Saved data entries
■ ■ ■

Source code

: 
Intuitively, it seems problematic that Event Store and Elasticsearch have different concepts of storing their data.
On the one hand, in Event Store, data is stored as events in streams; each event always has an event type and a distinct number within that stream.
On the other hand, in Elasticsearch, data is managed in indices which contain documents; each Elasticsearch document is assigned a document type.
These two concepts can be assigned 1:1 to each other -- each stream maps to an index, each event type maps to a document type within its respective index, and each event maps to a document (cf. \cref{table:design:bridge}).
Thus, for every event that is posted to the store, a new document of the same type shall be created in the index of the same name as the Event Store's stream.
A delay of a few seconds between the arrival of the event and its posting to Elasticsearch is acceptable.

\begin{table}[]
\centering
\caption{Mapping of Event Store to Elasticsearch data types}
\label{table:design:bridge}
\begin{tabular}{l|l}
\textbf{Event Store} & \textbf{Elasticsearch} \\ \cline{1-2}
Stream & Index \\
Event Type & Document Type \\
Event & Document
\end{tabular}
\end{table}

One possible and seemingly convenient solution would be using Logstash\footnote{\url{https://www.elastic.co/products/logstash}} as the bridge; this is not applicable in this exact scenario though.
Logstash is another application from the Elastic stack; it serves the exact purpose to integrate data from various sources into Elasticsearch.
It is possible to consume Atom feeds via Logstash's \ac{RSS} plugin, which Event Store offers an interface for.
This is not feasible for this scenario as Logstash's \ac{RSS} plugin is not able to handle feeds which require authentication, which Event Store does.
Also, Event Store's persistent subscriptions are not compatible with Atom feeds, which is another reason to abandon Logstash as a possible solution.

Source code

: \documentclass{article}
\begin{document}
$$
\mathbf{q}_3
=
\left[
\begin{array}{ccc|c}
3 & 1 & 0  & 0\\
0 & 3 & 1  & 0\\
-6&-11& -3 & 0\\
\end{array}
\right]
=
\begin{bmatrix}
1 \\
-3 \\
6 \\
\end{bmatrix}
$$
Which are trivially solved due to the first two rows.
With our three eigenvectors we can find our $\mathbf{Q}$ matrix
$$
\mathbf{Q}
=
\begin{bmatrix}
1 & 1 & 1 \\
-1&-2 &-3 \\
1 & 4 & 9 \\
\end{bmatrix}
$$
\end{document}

■ ■ ■

Please reproduce exactly the lines from the first one of the records above through the line containing "These two concepts", both included, and nothing else.

TASK SOLUTION
Source code

: 
Intuitively, it seems problematic that Event Store and Elasticsearch have different concepts of storing their data.
On the one hand, in Event Store, data is stored as events in streams; each event always has an event type and a distinct number within that stream.
On the other hand, in Elasticsearch, data is managed in indices which contain documents; each Elasticsearch document is assigned a document type.
These two concepts can be assigned 1:1 to each other -- each stream maps to an index, each event type maps to a document type within its respective index, and each event maps to a document (cf. \cref{table:design:bridge}).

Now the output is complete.